Chomsky hierarchy by J. Finkelstein published on Wikimedia under an CC BY-SA 3.0 licenseIn fact, there's a lot of science covering this topic. Maybe you've heard about Noam Chomsky in your computer science classes. That's funny because Chomsky's ideas are about natural languages. Probably he didn't care much about computers: he developed most of his theories in the 50s and early 60s of the 20th century. It's just programming languages are a much better match to his theories. Most programming languages fall into the context-free category. Human languages are much more complicated. You can consider them context-free or recursively enumerable - the outer bubbles in the onion picture on the right-hand side - but only if you don't look too closely. Spoken language is much more chaotic. Just think of all the unfinished sentences we all utter.

Lexical analysis

At first glance, our example sentence is just a string of characters. However, that's not what you see when you're reading. You're viewing a sequence of characters separated by white spaces. Even if you can't read, we're pretty sure you can't avoid recognizing this pattern. The white spaces may not mean anything to illiterate people, but it's almost impossible to ignore them.

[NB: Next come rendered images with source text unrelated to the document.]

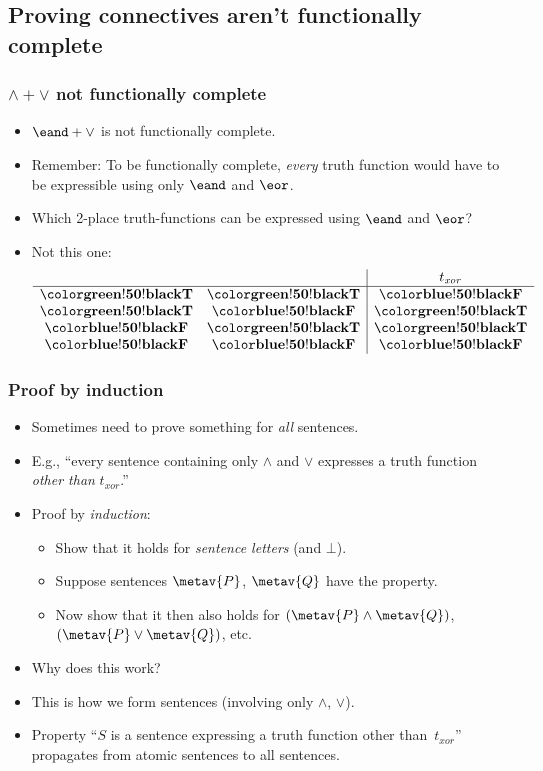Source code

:\subsection{Proving connectives aren't functionally complete}

\begin{frame}
  \frametitle{$\land + \lor$ not functionally complete}

\begin{itemize}[<+->]
\item $\eand + \lor$ is not functionally complete.
\item Remember: To be functionally complete, \emph{every} truth
  function would have to be expressible using only $\eand$ and $\eor$.
\item Which 2-place truth-functions can be expressed using $\eand$ and
  $\eor$?
\item Not this one:
\[
\begin{array}{cc|c}
  && t_{\mathit{xor}}\\ \hline
\True & \True & \False \\
\True & \False & \True \\
\False & \True & \True \\
\False & \False & \False
\end{array}
\]
\end{itemize}
\end{frame}

\begin{frame}
    \frametitle{Proof by induction}

\begin{itemize}[<+->]
\item Sometimes need to prove something for \emph{all} sentences.
\item E.g., ``every sentence containing only $\land$ and $\lor$ expresses a truth function \emph{other than} $t_\mathit{xor}$.''
\item Proof by \emph{induction}:
\begin{itemize}[<+->]
\item Show that it holds for \emph{sentence letters} (and $\bot$).
\item Suppose sentences \emph{$\metav{P}$}, \emph{$\metav{Q}$} have the property.
\item Now show that it then also holds for \emph{$(\metav{P} \land \metav{Q})$}, \emph{$(\metav{P} \lor \metav{Q})$}, etc.
\end{itemize}
\item Why does this work? 
\item This is how we form sentences (involving only $\land$, $\lor$).
\item Property ``$S$ is a sentence expressing a truth function other than~$t_\mathit{xor}$'' propagates from atomic sentences to all sentences.
\end{itemize}
\end{frame}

Computer scientists call this process "splitting the sentence into tokens." Or tokenization, for short. There's even a special branch of computer science dedicated to breaking down a sentence to tokens. These programs are usually called "lexer." In the Java world, you'll usually meet ANTLR when you need to write a lexer. That's a tool allowing you to generate a lexer. Mind you: lexical analysis is such a common task that there are programs to generate lexers.

Simplifying things a bit, we've reduced the sentence to three tokens:

Grammar makes the difference

Awesome. Now we've got three individual units of meaning: cat, eat, mouse. But what does that mean? Do the cat and the mouse eat peacefully side-by-side? Does the mouse eat the cat?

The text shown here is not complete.